What you are asked to do
The answer must be a word-for-word copy of the records below, with every picture left out.

Document images with source code
————————
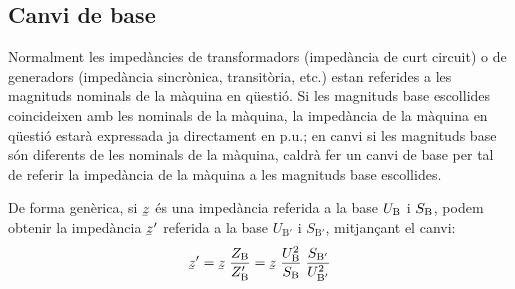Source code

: \subsection{Canvi de base}\label{sec:canvi-base} 

Normalment les imped\`{a}ncies de transformadors (imped\`{a}ncia de curt circuit) o de generadors (imped\`{a}ncia sincr\`{o}nica, transit\`{o}ria, etc.) estan referides a les magnituds nominals de la m\`{a}quina en q\"{u}esti\'{o}. Si les magnituds base escollides coincideixen amb les nominals de la m\`{a}quina,
la imped\`{a}ncia de la m\`{a}quina en q\"{u}esti\'{o} estar\`{a} expressada ja directament en p.u.; en canvi si les magnituds base s\'{o}n diferents de les nominals de la m\`{a}quina, caldr\`{a} fer un canvi de base per tal de referir la imped\`{a}ncia de la m\`{a}quina a les magnituds base escollides.

De forma gen\`{e}rica, si $\cmplx{z}$ \'{e}s una imped\`{a}ncia referida a la base $U_\mathrm{B}$ i $S_\mathrm{B}$, podem obtenir la imped\`{a}ncia $\cmplx{z}'$ referida a la base $U_{\text{B}'}$ i $S_{\text{B}'}$, mitjan\c{c}ant el canvi:
\begin{equation}
   \cmplx{z}' = \cmplx{z} \; \frac{Z\ped{B}}{Z\ped{B}'} = \cmplx{z} \; \frac{U\ped{B}^2}{S\ped{B}} \; \frac{S_{\text{B}'}}{U_{\text{B}'}^2}
\end{equation}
————————
Exercise solution
Source code

: \subsection{Canvi de base}\label{sec:canvi-base} 

Normalment les imped\`{a}ncies de transformadors (imped\`{a}ncia de curt circuit) o de generadors (imped\`{a}ncia sincr\`{o}nica, transit\`{o}ria, etc.) estan referides a les magnituds nominals de la m\`{a}quina en q\"{u}esti\'{o}. Si les magnituds base escollides coincideixen amb les nominals de la m\`{a}quina,
la imped\`{a}ncia de la m\`{a}quina en q\"{u}esti\'{o} estar\`{a} expressada ja directament en p.u.; en canvi si les magnituds base s\'{o}n diferents de les nominals de la m\`{a}quina, caldr\`{a} fer un canvi de base per tal de referir la imped\`{a}ncia de la m\`{a}quina a les magnituds base escollides.

De forma gen\`{e}rica, si $\cmplx{z}$ \'{e}s una imped\`{a}ncia referida a la base $U_\mathrm{B}$ i $S_\mathrm{B}$, podem obtenir la imped\`{a}ncia $\cmplx{z}'$ referida a la base $U_{\text{B}'}$ i $S_{\text{B}'}$, mitjan\c{c}ant el canvi:
\begin{equation}
   \cmplx{z}' = \cmplx{z} \; \frac{Z\ped{B}}{Z\ped{B}'} = \cmplx{z} \; \frac{U\ped{B}^2}{S\ped{B}} \; \frac{S_{\text{B}'}}{U_{\text{B}'}^2}
\end{equation}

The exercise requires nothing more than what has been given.